Bringing this idea to the therapeutic arena, anyone who has experienced half decent therapy knows that a good therapist draws something out of a person, that they act as a catalyst for an individual to give voice to the conflicts and confusions which have been unsettling them. And through facilitating this expression of the unconscious, through enabling a new level of articulation to be reached, they help a person attain a new level of clarity, they foster greater insight into the troubles which have been distressing us.
The therapist will often do this through the gentlest of touches, through the smoothest of gestures, though sometimes the more combative approach will also have its place, as we’ve touched on lately.
There is another aspect of peace which I would like to consider, the sense in which it is connected to completeness, to wholeness. In the Hebrew language, peace – shalom – is rooted in the idea of being complete – shalem.
A sense of fullness, of completeness, of profound satiety; these are the benefits I have been granted through this demanding engagement with the Talmud, through immersing myself in the currents of history which flow through its pages. It is not, on the surface, an easy read, and yet, in a very surprising way, it brings peace to my mind in a manner that other reading material does not. It is different from losing oneself in the narrative of a novel, nor is it the same as being assaulted by a heavy tract of theory. It is more like becoming part of a conversation, one which stretches across hundreds of generations. It feels like one is taking a seat on a bench in the study hall of Hillel and Shammai, of Rabban Gamliel and Rabbi Akiva, of Rav and Shmuel. The text has an almost musical quality, one’s concentration isn’t linear, it’s more dynamic than that, more wave like, more rhythmical.
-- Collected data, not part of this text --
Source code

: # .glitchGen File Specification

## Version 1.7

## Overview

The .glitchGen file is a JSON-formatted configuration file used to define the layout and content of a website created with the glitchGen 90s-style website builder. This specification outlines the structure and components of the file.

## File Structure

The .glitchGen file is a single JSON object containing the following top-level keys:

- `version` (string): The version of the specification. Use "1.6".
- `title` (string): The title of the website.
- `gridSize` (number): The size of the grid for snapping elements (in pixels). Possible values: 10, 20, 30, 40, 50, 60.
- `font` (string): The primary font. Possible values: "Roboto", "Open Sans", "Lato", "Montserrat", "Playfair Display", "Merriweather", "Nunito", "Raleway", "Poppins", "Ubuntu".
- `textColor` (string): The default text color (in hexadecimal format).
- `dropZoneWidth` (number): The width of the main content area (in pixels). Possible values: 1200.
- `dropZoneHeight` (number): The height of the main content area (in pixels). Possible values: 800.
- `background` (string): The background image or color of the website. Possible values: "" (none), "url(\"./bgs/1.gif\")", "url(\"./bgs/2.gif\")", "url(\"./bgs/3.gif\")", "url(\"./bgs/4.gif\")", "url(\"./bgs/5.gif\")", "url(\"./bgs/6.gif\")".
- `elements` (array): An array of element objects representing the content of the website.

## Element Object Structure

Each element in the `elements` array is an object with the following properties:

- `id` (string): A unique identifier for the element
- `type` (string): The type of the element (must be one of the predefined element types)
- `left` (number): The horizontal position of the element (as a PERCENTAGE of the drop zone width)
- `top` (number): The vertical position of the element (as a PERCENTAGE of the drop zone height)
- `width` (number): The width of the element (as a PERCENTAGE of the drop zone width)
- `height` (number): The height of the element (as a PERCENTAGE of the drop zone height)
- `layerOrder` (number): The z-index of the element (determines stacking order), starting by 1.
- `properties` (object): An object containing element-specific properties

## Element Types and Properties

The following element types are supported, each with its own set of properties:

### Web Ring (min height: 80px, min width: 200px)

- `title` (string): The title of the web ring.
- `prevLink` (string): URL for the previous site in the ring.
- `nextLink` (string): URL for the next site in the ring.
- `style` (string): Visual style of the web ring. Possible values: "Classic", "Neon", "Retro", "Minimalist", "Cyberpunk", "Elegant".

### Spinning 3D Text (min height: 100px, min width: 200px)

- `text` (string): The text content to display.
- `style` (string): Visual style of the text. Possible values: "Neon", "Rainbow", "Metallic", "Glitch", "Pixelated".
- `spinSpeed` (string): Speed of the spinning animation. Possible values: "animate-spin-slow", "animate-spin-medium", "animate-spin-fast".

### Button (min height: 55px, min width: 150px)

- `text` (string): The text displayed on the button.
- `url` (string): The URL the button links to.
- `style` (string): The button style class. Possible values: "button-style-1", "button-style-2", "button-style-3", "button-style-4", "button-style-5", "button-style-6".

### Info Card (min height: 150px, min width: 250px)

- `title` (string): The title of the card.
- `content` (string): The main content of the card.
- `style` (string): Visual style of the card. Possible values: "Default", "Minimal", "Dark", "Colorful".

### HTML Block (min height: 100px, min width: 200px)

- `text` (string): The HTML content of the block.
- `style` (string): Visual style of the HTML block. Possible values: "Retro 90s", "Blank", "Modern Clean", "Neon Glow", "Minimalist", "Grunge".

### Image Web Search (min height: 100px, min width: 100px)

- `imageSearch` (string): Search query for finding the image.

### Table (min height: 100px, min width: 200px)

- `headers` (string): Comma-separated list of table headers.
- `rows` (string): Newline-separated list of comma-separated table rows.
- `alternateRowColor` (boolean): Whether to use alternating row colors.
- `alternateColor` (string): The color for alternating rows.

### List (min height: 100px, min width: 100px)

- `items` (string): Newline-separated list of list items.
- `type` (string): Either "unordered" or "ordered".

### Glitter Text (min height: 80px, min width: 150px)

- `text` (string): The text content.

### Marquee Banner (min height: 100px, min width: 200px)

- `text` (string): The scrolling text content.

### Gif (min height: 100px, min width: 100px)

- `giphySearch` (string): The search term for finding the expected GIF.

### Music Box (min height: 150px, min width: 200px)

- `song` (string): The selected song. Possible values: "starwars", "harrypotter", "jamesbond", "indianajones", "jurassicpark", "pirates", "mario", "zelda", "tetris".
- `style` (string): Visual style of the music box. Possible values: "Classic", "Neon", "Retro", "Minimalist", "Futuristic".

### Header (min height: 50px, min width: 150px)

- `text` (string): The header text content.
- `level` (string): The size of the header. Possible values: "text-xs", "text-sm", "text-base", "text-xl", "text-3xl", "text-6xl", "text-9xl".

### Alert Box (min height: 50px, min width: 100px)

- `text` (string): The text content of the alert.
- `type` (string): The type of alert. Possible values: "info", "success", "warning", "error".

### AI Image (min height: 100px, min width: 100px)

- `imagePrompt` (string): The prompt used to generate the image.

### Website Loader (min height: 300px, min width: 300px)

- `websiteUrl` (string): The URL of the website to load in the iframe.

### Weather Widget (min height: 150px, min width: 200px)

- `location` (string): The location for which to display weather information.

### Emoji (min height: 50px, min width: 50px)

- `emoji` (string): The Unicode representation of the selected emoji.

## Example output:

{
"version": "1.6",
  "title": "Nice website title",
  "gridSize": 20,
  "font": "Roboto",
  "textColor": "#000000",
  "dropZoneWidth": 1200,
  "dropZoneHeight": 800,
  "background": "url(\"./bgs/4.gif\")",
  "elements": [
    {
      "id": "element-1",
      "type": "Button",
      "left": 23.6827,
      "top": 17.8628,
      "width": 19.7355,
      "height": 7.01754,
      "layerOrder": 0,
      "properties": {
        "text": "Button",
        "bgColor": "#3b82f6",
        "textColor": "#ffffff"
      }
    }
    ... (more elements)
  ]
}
There is something alive in it, it is not one voice, with the harmonious and integrated drive that would follow from that. It is more like a symphony, a wide range of voices, and on every page we are in suspense as we wait to see who we will stumble across, who will cross our path and how long they will stay for.
This experience is described by the following verse, one of the last words of the Tractate:
A great peace awaits those who love your Torah, they will no longer stumble and fall. (Ps. 119.165)
To love the Torah, to engage in it with an open heart, is to have the possibility of this peace, of a rooted completeness which will prevent one from stumbling, from becoming lost.
May we blessed to experience more of this as we continue our voyage through the Talmud, may the spirit of a well earned peace permeate the whole of our being and all of our relationships.